Please also shed light on table partitioning vs database partitioning.

Best Answer

The following is just insane ranting and raving...

If you leave all data in one table (no partitioning), you will have O(log n) search times using a key. Let's take the worst index in the world, the binary tree. Each tree node has exactly one key. A perfectly balanced binary tree with 268,435,455 (2^28 - 1) tree nodes would be a height of 28. If you split up this binary tree into 16 separate trees, you get 16 binary trees each with 16,777,215 (2^24 - 1) tree nodes for a height of 24. The search path is reduced by 4 nodes, a 14.2857 % height reduction. If the search time is in microseconds, a 14.2857 % reduction in search time is nil-to-negligible.

Now in the real world, a BTREE index would have treenodes with multiple keys. Each BTREE search would perform binary searching within the page with a possible decent into another page. For example, if each BTREE page contained 1024 keys, a tree height of 3 or 4 would be the norm, a short tree height indeed.

Notice that a partitiioning of a table does not reduce the height of the BTREE which is already small. Given a partitioning of 260 milliion rows, there is even the strong likelihood of having multiple BTREEs with the same height. Searching for a key may pass through all root BTREE pages every time. Only one will fulfill the path of the needed search range.

Now expand on this. All the partitions exist on the same machine. If you do not have separate disks for each partition, you will have disk I/O and spindle rotations as an automatic bottleneck outside of partition search performance.

In this case, paritioning by database does not buy you anything either if id is the only search key being utitlized.

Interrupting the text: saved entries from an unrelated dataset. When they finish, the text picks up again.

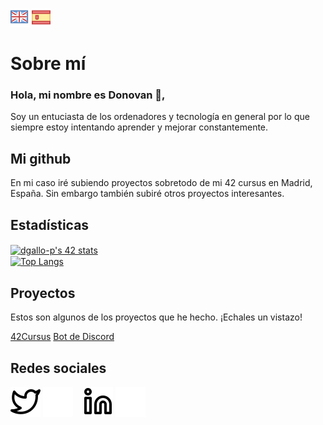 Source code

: [![eng](logos/gb.png)](README.md) ![es](logos/esp.png)
# Sobre mí

### Hola, mi nombre es Donovan 👋,
Soy un entuciasta de los ordenadores y tecnología en general por lo que siempre estoy intentando aprender y mejorar constantemente.

## Mi github

En mi caso iré subiendo proyectos sobretodo de mi 42 cursus en Madrid, España.
Sin embargo también subiré otros proyectos interesantes.

## Estadísticas

<a href="text-align:center">
	<img align="center" src="https://badge42.herokuapp.com/api/stats/dgallo-p?privacyEmail=true&privacyName=true" alt="dgallo-p's 42 stats"/>
</a>
<br>
<a href="https://github.com/anuraghazra/github-readme-stats">
  <img align="center" src="https://github-readme-stats.vercel.app/api/top-langs/?username=dgallop&hide=HTML,G-code,scss,css&theme=radical&langs_count=6" alt="Top Langs"/>
</a>
<br>

## Proyectos

Estos son algunos de los proyectos que he hecho. ¡Echales un vistazo!

[42Cursus](https://github.com/dgallop/42Cursus)
[Bot de Discord](https://github.com/dgallop/discord_bot)

## Redes sociales

[![website](./logos/twitter-light.svg)](https://twitter.com/dgallop#gh-light-mode-only)
[![website](./logos/twitter-dark.svg)](https://twitter.com/dgallop#gh-dark-mode-only)
&nbsp;&nbsp;
[![website](./logos/linkedin-light.svg)](https://twitter.com/dgallop#gh-light-mode-only)
[![website](./logos/linkedin-dark.svg)](https://twitter.com/dgallop#gh-dark-mode-only)
&nbsp;&nbsp;


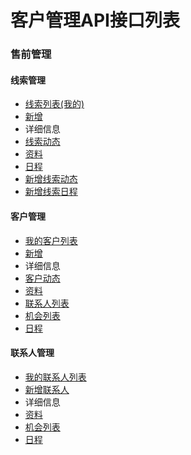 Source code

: # 客户管理API接口列表

### **售前管理**
#### 线索管理
 - [线索列表(我的)](pre_thread_list)
 - [新增](pre_thread_add)
 - 详细信息
  - [线索动态](pre_thread_dynamics)
  - [资料](pre_thread_info)
  - [日程](pre_thread_schedule)
 - [新增线索动态](pre_thread_dynamics_add)
 - [新增线索日程](pre_thread_schedule_add)

#### 客户管理
 - [我的客户列表](pre_custom_list)
 - [新增](pre_custom_add)
 - 详细信息
  - [客户动态](pre_custom_dynamics)
  - [资料](pre_custom_info)
  - [联系人列表](pre_custom_contacts_list)
  - [机会列表](pre_custom_chance_list)
  - [日程](pre_custom_schedule)

#### 联系人管理   
 - [我的联系人列表](pre_contacts_list)  
 - [新增联系人](pre_contacts_add)
 - 详细信息
  - [资料](pre_contacts_info)
  - [机会列表](pre_contacts_chance)
  - [日程](pre_contacts_schedule) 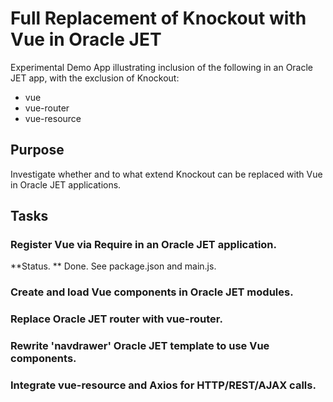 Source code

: # Full Replacement of Knockout with Vue in Oracle JET

Experimental Demo App illustrating inclusion of 
the following in an Oracle JET app, with the exclusion
of Knockout:

   * vue
   * vue-router
   * vue-resource

## Purpose 

Investigate whether and to what extend Knockout can
be replaced with Vue in Oracle JET applications.

## Tasks

### Register Vue via Require in an Oracle JET application.

 **Status. ** Done. See package.json and main.js.

### Create and load Vue components in Oracle JET modules.

### Replace Oracle JET router with vue-router.

### Rewrite 'navdrawer' Oracle JET template to use Vue components.

### Integrate vue-resource and Axios for HTTP/REST/AJAX calls.
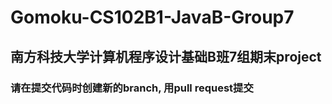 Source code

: # Gomoku-CS102B1-JavaB-Group7
## 南方科技大学计算机程序设计基础B班7组期末project
### 请在提交代码时创建新的branch, 用pull request提交
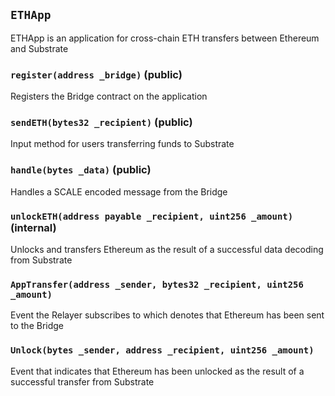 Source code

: ## `ETHApp`
ETHApp is an application for cross-chain ETH transfers between Ethereum and Substrate

### `register(address _bridge)` (public)
Registers the Bridge contract on the application

### `sendETH(bytes32 _recipient)` (public)
Input method for users transferring funds to Substrate

### `handle(bytes _data)` (public)
Handles a SCALE encoded message from the Bridge

### `unlockETH(address payable _recipient, uint256 _amount)` (internal)
Unlocks and transfers Ethereum as the result of a successful data decoding from Substrate

### `AppTransfer(address _sender, bytes32 _recipient, uint256 _amount)`
Event the Relayer subscribes to which denotes that Ethereum has been sent to the Bridge

### `Unlock(bytes _sender, address _recipient, uint256 _amount)`
Event that indicates that Ethereum has been unlocked as the result of a successful transfer from Substrate

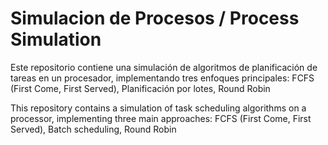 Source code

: # Simulacion de Procesos / Process Simulation

Este repositorio contiene una simulación de algoritmos de planificación de tareas en un procesador, implementando tres enfoques principales: FCFS (First Come, First Served), Planificación por lotes, Round Robin

This repository contains a simulation of task scheduling algorithms on a processor, implementing three main approaches: FCFS (First Come, First Served), Batch scheduling, Round Robin
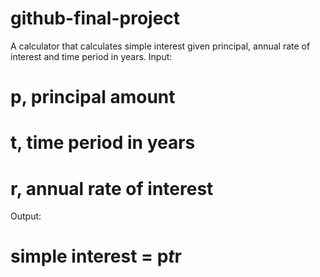 # github-final-project
A calculator that calculates simple interest given principal, annual rate of interest and time period in years.
Input:
#   p, principal amount
#   t, time period in years
#   r, annual rate of interest
Output:
#   simple interest = p*t*r
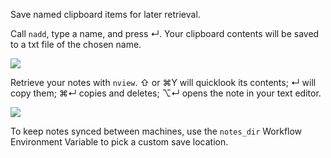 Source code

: Save named clipboard items for later retrieval.

Call `nadd`, type a name, and press ↵. Your clipboard contents will be saved to a txt file of the chosen name.

![](https://i.imgur.com/7IW8TSn.png)

Retrieve your notes with `nview`. ⇧ or ⌘Y will quicklook its contents; ↵ will copy them; ⌘↵ copies and deletes; ⌥↵ opens the note in your text editor.

![](https://i.imgur.com/xfFY6uW.png)

To keep notes synced between machines, use the `notes_dir` Workflow Environment Variable to pick a custom save location.
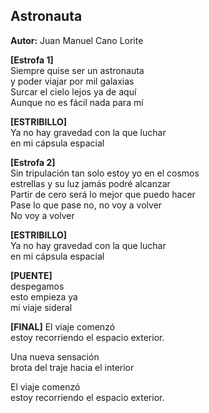 ## Astronauta  
**Autor:** Juan Manuel Cano Lorite  

**[Estrofa 1]**  
Siempre quise ser un astronauta  
y poder viajar por mil galaxias  
Surcar el cielo lejos ya de aquí  
Aunque no es fácil nada para mí  

**[ESTRIBILLO]**  
Ya no hay gravedad con la que luchar  
en mi cápsula espacial  


**[Estrofa 2]**  
Sin tripulación tan solo estoy yo en el cosmos  
estrellas y su luz jamás podré alcanzar  
Partir de cero será lo mejor que puedo hacer  
Pase lo que pase no, no voy a volver  
No voy a volver  

**[ESTRIBILLO]**  
Ya no hay gravedad con la que luchar  
en mi cápsula espacial  

**[PUENTE]**  
despegamos  
esto empieza ya  
mi viaje sideral  

**[FINAL]**
El viaje comenzó  
estoy recorriendo el espacio exterior.  

Una nueva sensación  
brota del traje hacia el interior  

El viaje comenzó  
estoy recorriendo el espacio exterior.  

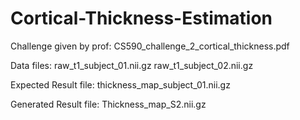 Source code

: # Cortical-Thickness-Estimation

Challenge given by prof:
CS590_challenge_2_cortical_thickness.pdf



Data files:
raw_t1_subject_01.nii.gz
raw_t1_subject_02.nii.gz



Expected Result file:
thickness_map_subject_01.nii.gz


Generated Result file:
Thickness_map_S2.nii.gz
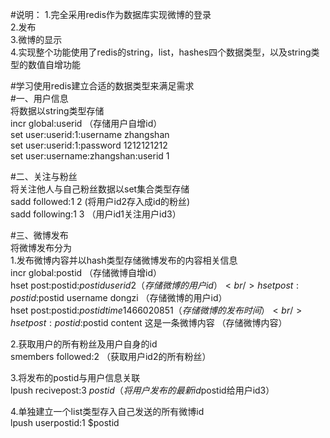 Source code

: #说明：
1.完全采用redis作为数据库实现微博的登录<br/>
2.发布<br/>
3.微博的显示<br/>
4.实现整个功能使用了redis的string，list，hashes四个数据类型，以及string类型的数值自增功能<br/>

#学习使用redis建立合适的数据类型来满足需求<br/>
#一、用户信息<br/>
将数据以string类型存储<br/>
incr global:userid  （存储用户自增id）<br/>
set user:userid:1:username zhangshan<br/>
set user:userid:1:password 1212121212<br/>
set user:username:zhangshan:userid 1<br/>

#二、关注与粉丝<br/>
将关注他人与自己粉丝数据以set集合类型存储<br/>
sadd followed:1  2        (将用户id2存入成id的粉丝)<br/>
sadd following:1  3      （用户id1关注用户id3）<br/>

#三、微博发布<br/>
将微博发布分为<br/>
1.发布微博内容并以hash类型存储微博发布的内容相关信息<br/>
incr global:postid                （存储微博自增id）<br/>
hset post:postid:$postid userid 2       （存储微博的用户id）<br/>
hset post:postid:$postid username dongzi                    （存储微博的用户id）<br/>
hset post:postid:$postid time      1466020851                （存储微博的发布时间）<br/>
hset post:postid:$postid content     这是一条微博内容         （存储微博内容）<br/>

2.获取用户的所有粉丝及用户自身的id<br/>
smembers followed:2   （获取用户id2的所有粉丝）<br/>

3.将发布的postid与用户信息关联<br/>
lpush recivepost:3 $postid   （将用户发布的最新id$postid给用户id3）<br/>

4.单独建立一个list类型存入自己发送的所有微博id<br/>
lpush userpostid:1 $postid<br/>




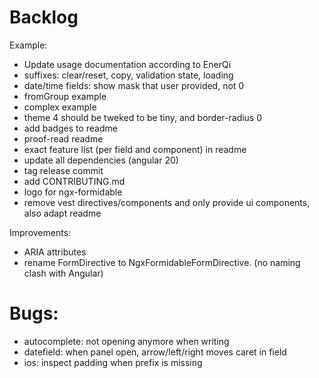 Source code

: # Backlog

Example:

- Update usage documentation according to EnerQi
- suffixes: clear/reset, copy, validation state, loading
- date/time fields: show mask that user provided, not 0
- fromGroup example
- complex example
- theme 4 should be tweked to be tiny, and border-radius 0
- add badges to readme
- proof-read readme
- exact feature list (per field and component) in readme
- update all dependencies (angular 20)
- tag release commit
- add CONTRIBUTING.md
- logo for ngx-formidable
- remove vest directives/components and only provide ui components, also adapt readme

Improvements:

- ARIA attributes
- rename FormDirective to NgxFormidableFormDirective. (no naming clash with Angular)

# Bugs:

- autocomplete: not opening anymore when writing
- datefield: when panel open, arrow/left/right moves caret in field
- ios: inspect padding when prefix is missing

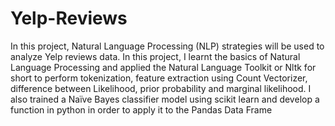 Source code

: # Yelp-Reviews
In this project, Natural Language Processing (NLP) strategies will be used to analyze Yelp reviews data. In this project, I learnt the basics of Natural Language Processing and applied the Natural Language Toolkit or Nltk for short to perform tokenization, feature extraction using Count Vectorizer, difference between Likelihood, prior probability and marginal likelihood. I also trained a Naïve Bayes classifier model using scikit learn and develop a function in python in order to apply it to the Pandas Data Frame 

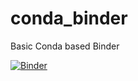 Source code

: # conda_binder
Basic Conda based Binder

[![Binder](https://mybinder.org/badge_logo.svg)](https://mybinder.org/v2/gh/lotuscolley/shiny_assignment/py39_r40_shiny?urlpath=shiny)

Partitioning of data should serve to group data that are logically and cohesively in the same class. Performance of searching each partition need not be the main consideration as long as the data is correctly grouped. Once you have achieved the logical partitioning, then concentrate on search time. If you are just separating data by id only, it is possible that many rows of data may never be accessed for reads or writes. Now, that should be a major consideration: Locate all ids most frequently accessed and partition by that. All less frequently accessed ids should reside in one big archive table that is still accessible by index lookup for that 'once in a blue moon' query.

The overall impact should be to have at least two partitions: One for frequently accessed ids, and the other paritiion for the rest of the ids. If the frequently accessed ids is fairly large, you could optionally partition that.